**WORK TASK**
Locate the line that contains "of 90◦around the" in the entries below, then repeat it and every following line through the line that contains "(^4) The two", exactly, and no others.

**SOURCE INFORMATION**
******
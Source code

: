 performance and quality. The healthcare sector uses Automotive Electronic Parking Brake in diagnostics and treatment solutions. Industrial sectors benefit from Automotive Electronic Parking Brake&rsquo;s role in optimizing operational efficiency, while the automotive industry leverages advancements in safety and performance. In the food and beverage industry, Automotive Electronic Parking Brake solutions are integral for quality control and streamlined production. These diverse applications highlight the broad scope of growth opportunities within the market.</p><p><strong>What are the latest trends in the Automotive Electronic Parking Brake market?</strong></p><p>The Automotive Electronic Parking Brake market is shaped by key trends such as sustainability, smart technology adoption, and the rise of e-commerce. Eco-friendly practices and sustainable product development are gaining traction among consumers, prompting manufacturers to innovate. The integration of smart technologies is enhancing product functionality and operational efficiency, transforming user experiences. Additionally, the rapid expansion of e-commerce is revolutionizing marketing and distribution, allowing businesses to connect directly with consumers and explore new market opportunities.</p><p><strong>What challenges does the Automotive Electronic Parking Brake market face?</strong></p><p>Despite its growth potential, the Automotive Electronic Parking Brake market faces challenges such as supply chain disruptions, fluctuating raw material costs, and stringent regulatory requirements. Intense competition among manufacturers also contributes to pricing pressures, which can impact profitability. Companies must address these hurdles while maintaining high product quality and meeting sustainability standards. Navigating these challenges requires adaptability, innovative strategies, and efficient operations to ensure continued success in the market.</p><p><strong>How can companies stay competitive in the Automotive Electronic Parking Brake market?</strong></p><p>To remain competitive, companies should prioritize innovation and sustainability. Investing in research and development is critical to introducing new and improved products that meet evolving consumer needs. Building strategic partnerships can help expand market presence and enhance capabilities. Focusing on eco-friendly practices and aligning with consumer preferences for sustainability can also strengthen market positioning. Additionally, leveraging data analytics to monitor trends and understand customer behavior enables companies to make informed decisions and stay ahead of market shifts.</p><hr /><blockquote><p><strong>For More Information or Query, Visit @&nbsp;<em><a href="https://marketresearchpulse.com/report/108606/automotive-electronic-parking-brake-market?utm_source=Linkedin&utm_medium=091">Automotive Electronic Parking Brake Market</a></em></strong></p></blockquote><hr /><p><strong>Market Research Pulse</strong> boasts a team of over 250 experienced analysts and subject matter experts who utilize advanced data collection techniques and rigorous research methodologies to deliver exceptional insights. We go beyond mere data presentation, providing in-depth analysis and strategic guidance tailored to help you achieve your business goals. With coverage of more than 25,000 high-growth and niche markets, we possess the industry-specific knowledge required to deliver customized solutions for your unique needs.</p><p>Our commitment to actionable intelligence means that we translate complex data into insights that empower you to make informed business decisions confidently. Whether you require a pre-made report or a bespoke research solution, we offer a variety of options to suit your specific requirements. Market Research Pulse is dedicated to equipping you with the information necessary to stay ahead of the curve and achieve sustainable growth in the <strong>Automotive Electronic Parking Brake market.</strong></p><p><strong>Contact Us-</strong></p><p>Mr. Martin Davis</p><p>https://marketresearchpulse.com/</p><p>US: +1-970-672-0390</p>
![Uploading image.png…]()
******
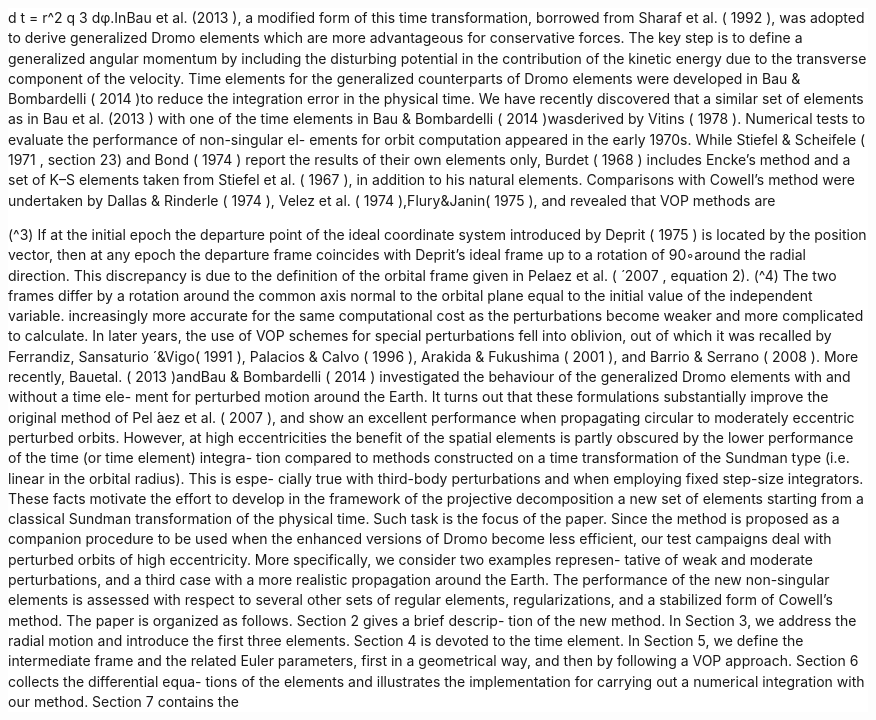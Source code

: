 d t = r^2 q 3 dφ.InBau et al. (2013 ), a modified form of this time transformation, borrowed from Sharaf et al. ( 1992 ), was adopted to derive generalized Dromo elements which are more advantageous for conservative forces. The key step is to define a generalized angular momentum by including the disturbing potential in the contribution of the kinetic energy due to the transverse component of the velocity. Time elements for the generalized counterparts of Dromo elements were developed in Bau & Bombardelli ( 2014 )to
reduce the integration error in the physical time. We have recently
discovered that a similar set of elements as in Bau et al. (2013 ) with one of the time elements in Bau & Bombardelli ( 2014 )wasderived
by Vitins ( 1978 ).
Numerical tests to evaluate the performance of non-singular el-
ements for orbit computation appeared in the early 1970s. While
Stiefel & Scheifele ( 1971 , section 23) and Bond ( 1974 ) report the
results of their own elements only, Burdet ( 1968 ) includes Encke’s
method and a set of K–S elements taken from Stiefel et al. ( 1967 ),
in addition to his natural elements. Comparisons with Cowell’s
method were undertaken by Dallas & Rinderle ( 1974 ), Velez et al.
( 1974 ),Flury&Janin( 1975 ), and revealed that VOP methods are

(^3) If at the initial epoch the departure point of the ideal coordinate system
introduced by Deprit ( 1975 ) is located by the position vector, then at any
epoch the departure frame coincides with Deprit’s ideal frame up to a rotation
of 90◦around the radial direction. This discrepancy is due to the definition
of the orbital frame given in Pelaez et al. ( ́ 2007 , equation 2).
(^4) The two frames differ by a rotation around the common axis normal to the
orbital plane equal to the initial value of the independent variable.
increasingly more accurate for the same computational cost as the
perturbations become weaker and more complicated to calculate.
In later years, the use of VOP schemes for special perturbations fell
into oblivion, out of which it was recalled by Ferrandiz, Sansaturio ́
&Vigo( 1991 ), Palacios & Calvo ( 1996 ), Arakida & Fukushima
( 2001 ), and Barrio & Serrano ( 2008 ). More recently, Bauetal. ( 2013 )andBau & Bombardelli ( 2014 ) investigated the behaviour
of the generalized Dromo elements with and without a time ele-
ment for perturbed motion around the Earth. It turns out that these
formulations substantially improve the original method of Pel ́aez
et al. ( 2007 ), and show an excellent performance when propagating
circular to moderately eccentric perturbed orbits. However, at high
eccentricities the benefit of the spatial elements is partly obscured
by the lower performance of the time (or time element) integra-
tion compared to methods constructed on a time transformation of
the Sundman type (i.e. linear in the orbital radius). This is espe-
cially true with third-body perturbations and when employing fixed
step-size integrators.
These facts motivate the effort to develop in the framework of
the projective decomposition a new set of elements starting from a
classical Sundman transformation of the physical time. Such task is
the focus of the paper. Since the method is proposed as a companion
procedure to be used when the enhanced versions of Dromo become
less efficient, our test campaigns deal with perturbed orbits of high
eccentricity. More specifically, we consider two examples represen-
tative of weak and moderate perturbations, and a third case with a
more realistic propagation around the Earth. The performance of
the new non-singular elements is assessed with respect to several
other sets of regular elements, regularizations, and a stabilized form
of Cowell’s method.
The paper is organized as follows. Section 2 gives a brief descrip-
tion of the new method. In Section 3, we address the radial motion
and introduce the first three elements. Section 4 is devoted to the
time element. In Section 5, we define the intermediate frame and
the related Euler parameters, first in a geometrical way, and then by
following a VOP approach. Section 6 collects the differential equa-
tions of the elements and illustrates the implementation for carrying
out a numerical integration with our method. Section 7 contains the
******
**TASK OUTPUT**
of 90◦around the radial direction. This discrepancy is due to the definition
of the orbital frame given in Pelaez et al. ( ́ 2007 , equation 2).
(^4) The two frames differ by a rotation around the common axis normal to the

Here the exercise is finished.